In reply to: bucoo@sohu.com (#13)

Re: Re: parallel distinct union and aggregate support patch

On Thu, Oct 29, 2020 at 12:53 PM bucoo@sohu.com <bucoo@sohu.com> wrote:

1) It's better to always include the whole patch series - including the
parts that have not changed. Otherwise people have to scavenge the
thread and search for all the pieces, which may be a source of issues.
Also, it confuses the patch tester [1] which tries to apply patches from
a single message, so it will fail for this one.

Pathes 3 and 4 do not rely on 1 and 2 in code.
But, it will fail when you apply the apatches 3 and 4 directly, because
they are written after 1 and 2.
I can generate a new single patch if you need.

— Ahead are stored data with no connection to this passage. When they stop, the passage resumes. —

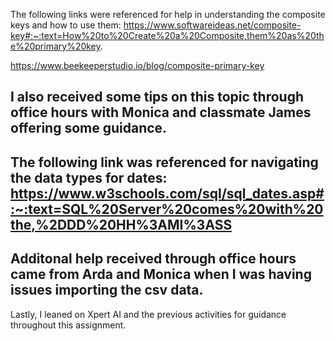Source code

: The following links were referenced for help in understanding the composite keys and how to use them:
https://www.softwareideas.net/composite-key#:~:text=How%20to%20Create%20a%20Composite,them%20as%20the%20primary%20key.

https://www.beekeeperstudio.io/blog/composite-primary-key

I also received some tips on this topic through office hours with Monica and classmate James offering some guidance.
--

The following link was referenced for navigating the data types for dates:
https://www.w3schools.com/sql/sql_dates.asp#:~:text=SQL%20Server%20comes%20with%20the,%2DDD%20HH%3AMI%3ASS
--

Additonal help received through office hours came from Arda and Monica when I was having issues importing the csv data.
--
Lastly, I leaned on Xpert AI and the previous activities for guidance throughout this assignment.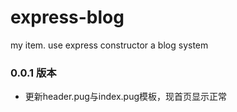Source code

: # express-blog
my item. use express constructor a blog system

### 0.0.1 版本
*   更新header.pug与index.pug模板，现首页显示正常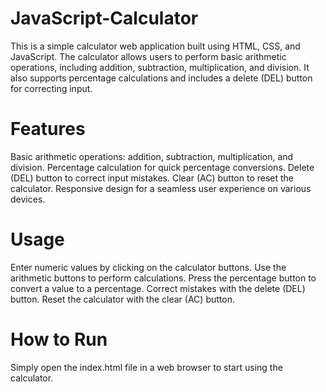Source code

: # JavaScript-Calculator
This is a simple calculator web application built using HTML, CSS, and JavaScript. The calculator allows users to perform basic arithmetic operations, including addition, subtraction, multiplication, and division. It also supports percentage calculations and includes a delete (DEL) button for correcting input.

# Features
Basic arithmetic operations: addition, subtraction, multiplication, and division.
Percentage calculation for quick percentage conversions.
Delete (DEL) button to correct input mistakes.
Clear (AC) button to reset the calculator.
Responsive design for a seamless user experience on various devices.

# Usage
Enter numeric values by clicking on the calculator buttons.
Use the arithmetic buttons to perform calculations.
Press the percentage button to convert a value to a percentage.
Correct mistakes with the delete (DEL) button.
Reset the calculator with the clear (AC) button.

# How to Run 
Simply open the index.html file in a web browser to start using the calculator.
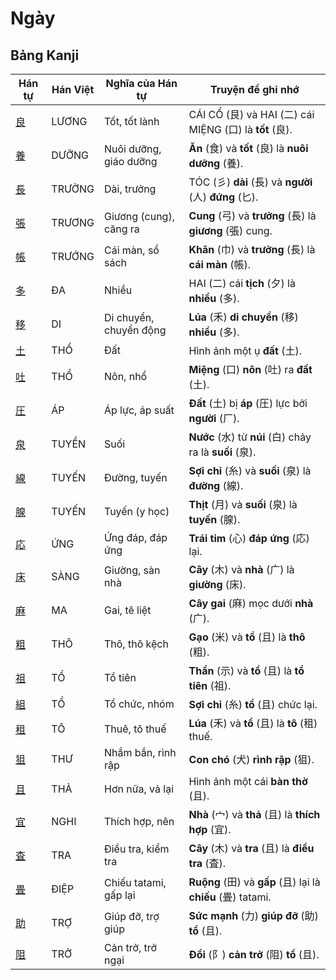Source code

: # Ngày

## Bảng Kanji

| Hán tự | Hán Việt | Nghĩa của Hán tự | Truyện để ghi nhớ |
|---|---|---|---|
| [良](https://mazii.net/vi-VN/search/kanji/javi/%E8%89%AF) | LƯƠNG | Tốt, tốt lành | CÁI CỔ (艮) và HAI (二) cái MIỆNG (口) là **tốt** (良). |
| [養](https://mazii.net/vi-VN/search/kanji/javi/%E9%A4%8A) | DƯỠNG | Nuôi dưỡng, giáo dưỡng | **Ăn** (食) và **tốt** (良) là **nuôi dưỡng** (養). |
| [長](https://mazii.net/vi-VN/search/kanji/javi/%E9%95%B7) | TRƯỜNG | Dài, trưởng | TÓC (彡) **dài** (長) và **người** (人) **đứng** (匕). |
| [張](https://mazii.net/vi-VN/search/kanji/javi/%E5%BC%B5) | TRƯƠNG | Giương (cung), căng ra | **Cung** (弓) và **trưởng** (長) là **giương** (張) cung. |
| [帳](https://mazii.net/vi-VN/search/kanji/javi/%E5%B8%B3) | TRƯỚNG | Cái màn, sổ sách | **Khăn** (巾) và **trưởng** (長) là **cái màn** (帳). |
| [多](https://mazii.net/vi-VN/search/kanji/javi/%E5%A4%9A) | ĐA | Nhiều | HAI (二) cái **tịch** (夕) là **nhiều** (多). |
| [移](https://mazii.net/vi-VN/search/kanji/javi/%E7%A7%BB) | DI | Di chuyển, chuyển động | **Lúa** (禾) **di chuyển** (移) **nhiều** (多). |
| [土](https://mazii.net/vi-VN/search/kanji/javi/%E5%9C%9F) | THỔ | Đất | Hình ảnh một ụ **đất** (土). |
| [吐](https://mazii.net/vi-VN/search/kanji/javi/%E5%90%90) | THỔ | Nôn, nhổ | **Miệng** (口) **nôn** (吐) ra **đất** (土). |
| [圧](https://mazii.net/vi-VN/search/kanji/javi/%E5%9C%A7) | ÁP | Áp lực, áp suất | **Đất** (土) bị **áp** (圧) lực bởi **người** (厂). |
| [泉](https://mazii.net/vi-VN/search/kanji/javi/%E6%B3%89) | TUYỀN | Suối | **Nước** (水) từ **núi** (白) chảy ra là **suối** (泉). |
| [線](https://mazii.net/vi-VN/search/kanji/javi/%E7%B7%9A) | TUYẾN | Đường, tuyến | **Sợi chỉ** (糸) và **suối** (泉) là **đường** (線). |
| [腺](https://mazii.net/vi-VN/search/kanji/javi/%E8%85%BA) | TUYẾN | Tuyến (y học) | **Thịt** (月) và **suối** (泉) là **tuyến** (腺). |
| [応](https://mazii.net/vi-VN/search/kanji/javi/%E5%BF%9C) | ỨNG | Ứng đáp, đáp ứng | **Trái tim** (心) **đáp ứng** (応) lại. |
| [床](https://mazii.net/vi-VN/search/kanji/javi/%E5%BA%8A) | SÀNG | Giường, sàn nhà | **Cây** (木) và **nhà** (广) là **giường** (床). |
| [麻](https://mazii.net/vi-VN/search/kanji/javi/%E9%BA%BB) | MA | Gai, tê liệt | **Cây gai** (麻) mọc dưới **nhà** (广). |
| [粗](https://mazii.net/vi-VN/search/kanji/javi/%E7%B2%97) | THÔ | Thô, thô kệch | **Gạo** (米) và **tổ** (且) là **thô** (粗). |
| [祖](https://mazii.net/vi-VN/search/kanji/javi/%E7%A5%96) | TỔ | Tổ tiên | **Thần** (示) và **tổ** (且) là **tổ tiên** (祖). |
| [組](https://mazii.net/vi-VN/search/kanji/javi/%E7%B5%84) | TỔ | Tổ chức, nhóm | **Sợi chỉ** (糸) **tổ** (且) chức lại. |
| [租](https://mazii.net/vi-VN/search/kanji/javi/%E7%A7%9F) | TÔ | Thuê, tô thuế | **Lúa** (禾) và **tổ** (且) là **tô** (租) thuế. |
| [狙](https://mazii.net/vi-VN/search/kanji/javi/%E7%8B%99) | THƯ | Nhắm bắn, rình rập | **Con chó** (犬) **rình rập** (狙). |
| [且](https://mazii.net/vi-VN/search/kanji/javi/%E4%B8%94) | THẢ | Hơn nữa, vả lại | Hình ảnh một cái **bàn thờ** (且). |
| [宜](https://mazii.net/vi-VN/search/kanji/javi/%E5%AE%9C) | NGHI | Thích hợp, nên | **Nhà** (宀) và **thả** (且) là **thích hợp** (宜). |
| [査](https://mazii.net/vi-VN/search/kanji/javi/%E6%9F%BB) | TRA | Điều tra, kiểm tra | **Cây** (木) và **tra** (且) là **điều tra** (査). |
| [畳](https://mazii.net/vi-VN/search/kanji/javi/%E7%95%B3) | ĐIỆP | Chiếu tatami, gấp lại | **Ruộng** (田) và **gấp** (且) lại là **chiếu** (畳) tatami. |
| [助](https://mazii.net/vi-VN/search/kanji/javi/%E5%8A%A9) | TRỢ | Giúp đỡ, trợ giúp | **Sức mạnh** (力) **giúp đỡ** (助) **tổ** (且). |
| [阻](https://mazii.net/vi-VN/search/kanji/javi/%E9%98%BB) | TRỞ | Cản trở, trở ngại | **Đồi** (阝) **cản trở** (阻) **tổ** (且). |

2) I suggest you try to describe the goal of these patches, using some
example queries, explain output etc. Right now the reviewers have to
reverse engineer the patches and deduce what the intention was, which
may be causing unnecessary confusion etc. If this was my patch, I'd try
to create a couple examples (CREATE TABLE + SELECT + EXPLAIN) showing
how the patch changes the query plan, showing speedup etc.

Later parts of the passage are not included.